When I met for the first time with our post-adoption social worker, sensory processing was one of the first things she mentioned. In fact she felt it was so important to assess OB's ability to process sensory information that she made a referral to a specialist occupational therapist immediately, believing that other therapy would be futile unless we knew where we stood with this area.

Sensory processing is a term that refers to a person's ability to process the sensory information coming from the world around them in an organised manner. Sensory information can come through the well-known '5 senses' - touch, taste, smell, vision, hearing - and also through the less well-known senses such as proprioception (awareness of the relative position of parts of the body) and vestibular (awareness of the body's movement in space - balance, position etc.).

Most people have probably heard of sensory processing issues in relation to people with autistic spectrum disorders - being overwhelmed by noises, or by the feel of certain fabrics against the skin. Many children who have experienced early neglect and trauma also seem to experience sensory processing problems. The Attachment Trauma Network suggests that this may be related to the problems with the attachment cycle in infancy and early childhood.


Ideally, a child's primary caregiver acts to regulate the child in part through experiences such as rocking, stroking, singing and talking. A child who experiences neglect does not learn to regulate themselves and misses out on all of this predictable, regulating sensory input at the time when their brain ought to be developing the ability to process it. In fact, they may instead be exposed to unpredictable, frightening sensory input (e.g. shouting, prolonged hunger, rough handling) with nobody to help them make sense of it all.

OB's assessment threw up a few things. Firstly, that his core strength is poor. This has a number of implications for him, but I'll save that for another blog. Secondly is that he has sensory difficulties in every area of sensory perception, but some more than others. In particular, he is hyper-sensitive to auditory, vestibular and tactile sensations, but hypo-sensitive to proprioceptive input.

What does this mean? It means that while he is content to make a lot of noise of his own, partly to regulate himself, he isn't too keen on everybody else's noise, or sudden or loud noises. While he will enjoy a hug or a cuddle, he is too ticklish for many basic grooming activities, and isn't terribly keen on any touch that isn't on his terms. The OT actually suggested that our bathing problems might be down to the feeling of water (always tepid - hot/cold sensations are an issue too) running over his skin being unbearable to him. It means that predictable movement like swinging is lovely, but expecting him to cycle on a bumpy pavement will lead to meltdown. It means that he runs too much, skips too much, stiffens up randomly like a puppet when doing physical activity, pushes against things, crashes into things and always, always leans against me just that little bit too hard.

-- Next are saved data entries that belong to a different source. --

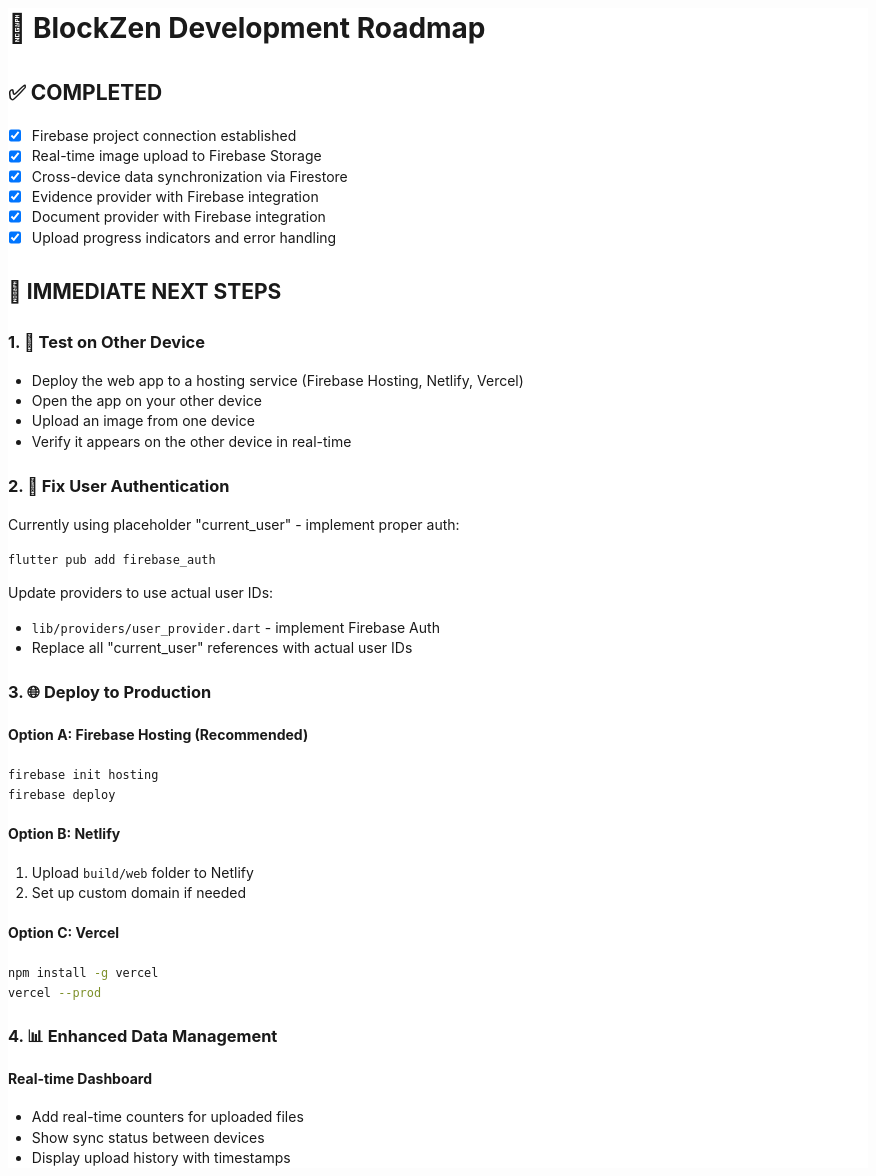 # 🚀 BlockZen Development Roadmap

## ✅ COMPLETED
- [x] Firebase project connection established
- [x] Real-time image upload to Firebase Storage
- [x] Cross-device data synchronization via Firestore
- [x] Evidence provider with Firebase integration
- [x] Document provider with Firebase integration
- [x] Upload progress indicators and error handling

## 🎯 IMMEDIATE NEXT STEPS

### 1. 📱 **Test on Other Device**
- Deploy the web app to a hosting service (Firebase Hosting, Netlify, Vercel)
- Open the app on your other device
- Upload an image from one device
- Verify it appears on the other device in real-time

### 2. 🔧 **Fix User Authentication**
Currently using placeholder "current_user" - implement proper auth:

```bash
flutter pub add firebase_auth
```

Update providers to use actual user IDs:
- `lib/providers/user_provider.dart` - implement Firebase Auth
- Replace all "current_user" references with actual user IDs

### 3. 🌐 **Deploy to Production**

#### Option A: Firebase Hosting (Recommended)
```bash
firebase init hosting
firebase deploy
```

#### Option B: Netlify
1. Upload `build/web` folder to Netlify
2. Set up custom domain if needed

#### Option C: Vercel
```bash
npm install -g vercel
vercel --prod
```

### 4. 📊 **Enhanced Data Management**

#### Real-time Dashboard
- Add real-time counters for uploaded files
- Show sync status between devices
- Display upload history with timestamps
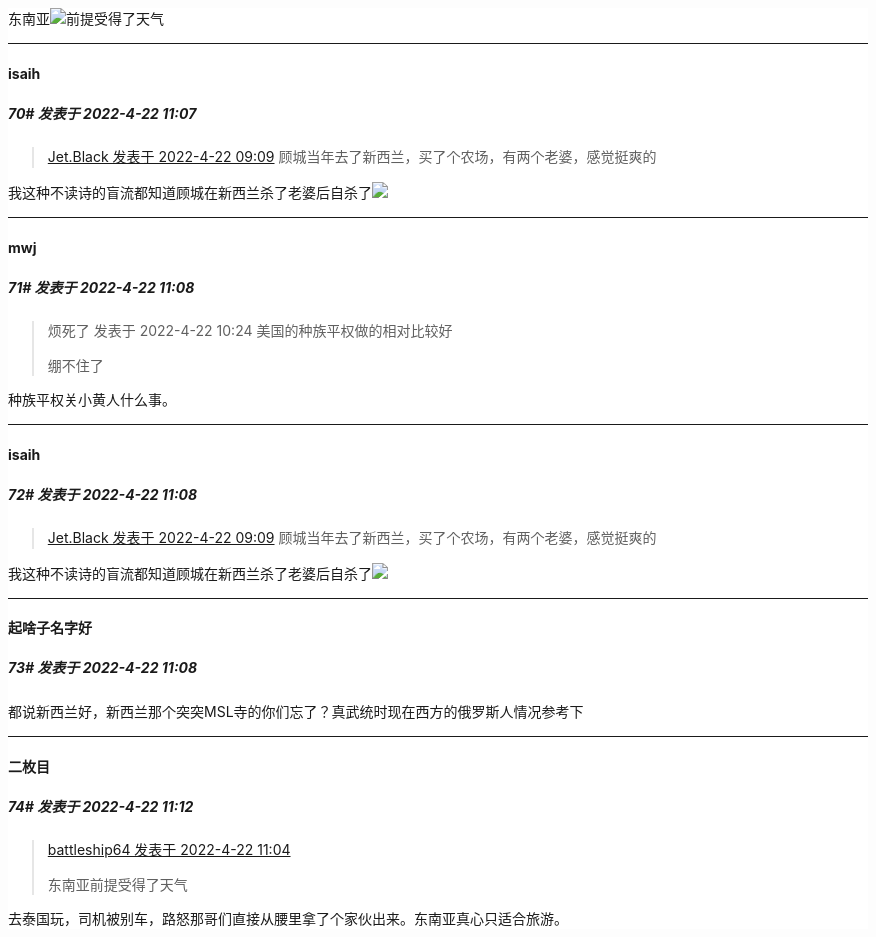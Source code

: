东南亚<img src="https://static.saraba1st.com/image/smiley/face2017/053.png" referrerpolicy="no-referrer">前提受得了天气

*****

####  isaih  
##### 70#       发表于 2022-4-22 11:07

<blockquote><a href="httphttps://bbs.saraba1st.com/2b/forum.php?mod=redirect&amp;goto=findpost&amp;pid=55538749&amp;ptid=2065764" target="_blank">Jet.Black 发表于 2022-4-22 09:09</a>
顾城当年去了新西兰，买了个农场，有两个老婆，感觉挺爽的</blockquote>
我这种不读诗的盲流都知道顾城在新西兰杀了老婆后自杀了<img src="https://static.saraba1st.com/image/smiley/face2017/067.png" referrerpolicy="no-referrer">

*****

####  mwj  
##### 71#       发表于 2022-4-22 11:08

<blockquote>烦死了 发表于 2022-4-22 10:24
美国的种族平权做的相对比较好  

绷不住了

</blockquote>
种族平权关小黄人什么事。

*****

####  isaih  
##### 72#       发表于 2022-4-22 11:08

<blockquote><a href="httphttps://bbs.saraba1st.com/2b/forum.php?mod=redirect&amp;goto=findpost&amp;pid=55538749&amp;ptid=2065764" target="_blank">Jet.Black 发表于 2022-4-22 09:09</a>
顾城当年去了新西兰，买了个农场，有两个老婆，感觉挺爽的</blockquote>
我这种不读诗的盲流都知道顾城在新西兰杀了老婆后自杀了<img src="https://static.saraba1st.com/image/smiley/face2017/067.png" referrerpolicy="no-referrer">

*****

####  起啥子名字好  
##### 73#       发表于 2022-4-22 11:08

都说新西兰好，新西兰那个突突MSL寺的你们忘了？真武统时现在西方的俄罗斯人情况参考下

*****

####  二枚目  
##### 74#       发表于 2022-4-22 11:12

<blockquote><a href="httphttps://bbs.saraba1st.com/2b/forum.php?mod=redirect&amp;goto=findpost&amp;pid=55540218&amp;ptid=2065764" target="_blank">battleship64 发表于 2022-4-22 11:04</a>

东南亚前提受得了天气</blockquote>
去泰国玩，司机被别车，路怒那哥们直接从腰里拿了个家伙出来。东南亚真心只适合旅游。

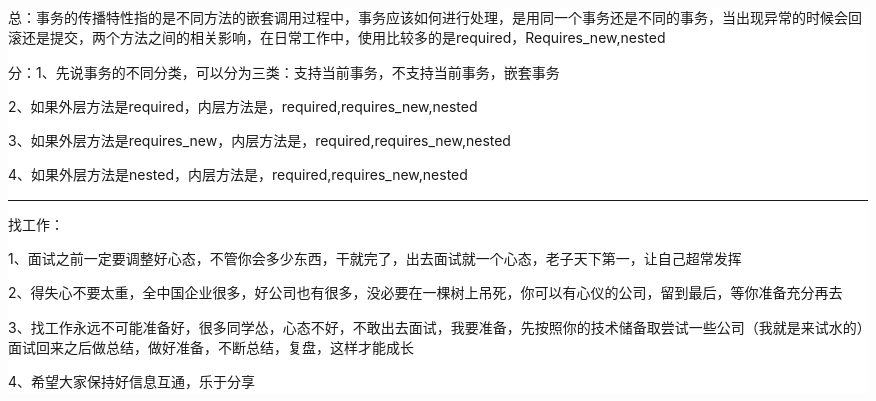 ​			总：事务的传播特性指的是不同方法的嵌套调用过程中，事务应该如何进行处理，是用同一个事务还是不同的事务，当出现异常的时候会回滚还是提交，两个方法之间的相关影响，在日常工作中，使用比较多的是required，Requires_new,nested

​			分：1、先说事务的不同分类，可以分为三类：支持当前事务，不支持当前事务，嵌套事务

​					2、如果外层方法是required，内层方法是，required,requires_new,nested

​					3、如果外层方法是requires_new，内层方法是，required,requires_new,nested

​					4、如果外层方法是nested，内层方法是，required,requires_new,nested



------

找工作：

1、面试之前一定要调整好心态，不管你会多少东西，干就完了，出去面试就一个心态，老子天下第一，让自己超常发挥

2、得失心不要太重，全中国企业很多，好公司也有很多，没必要在一棵树上吊死，你可以有心仪的公司，留到最后，等你准备充分再去

3、找工作永远不可能准备好，很多同学怂，心态不好，不敢出去面试，我要准备，先按照你的技术储备取尝试一些公司（我就是来试水的）面试回来之后做总结，做好准备，不断总结，复盘，这样才能成长

4、希望大家保持好信息互通，乐于分享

So, what do we do? OB will have a course of sensory therapy. We are waiting for this to start so I can't enlighten anybody as to what it might entail! He has also been prescribed a 'sensory diet'. This is a list of things to try at home that might help to give him the sensory input he craves in some areas, while modulating the overwhelming sensory input in others.

Although every child's 'sensory diet' is different, there are some common themes, and much of what is suggested on OB's are things I've noticed other parents talking about. Many of OB's recommendations are around providing him with the sensation of pressure on his body that he is seeking when he throws himself onto the sofa, or onto me, so carrying a weighted backpack, having a weighted lap bag on his knee while he sits at the table, using a weighted blanket, daily deep pressure massage of his fingers and hands. Others include considering the use of ear defenders, avoiding walking on bumpy and uneven surfaces and making the most of sensory input in everyday activities, such as using different textured sponges in the bath, and encouraging him to dry himself after the bath.

So far, so good. Now all I have to do is to persuade him to co-operate with any of these suggestions!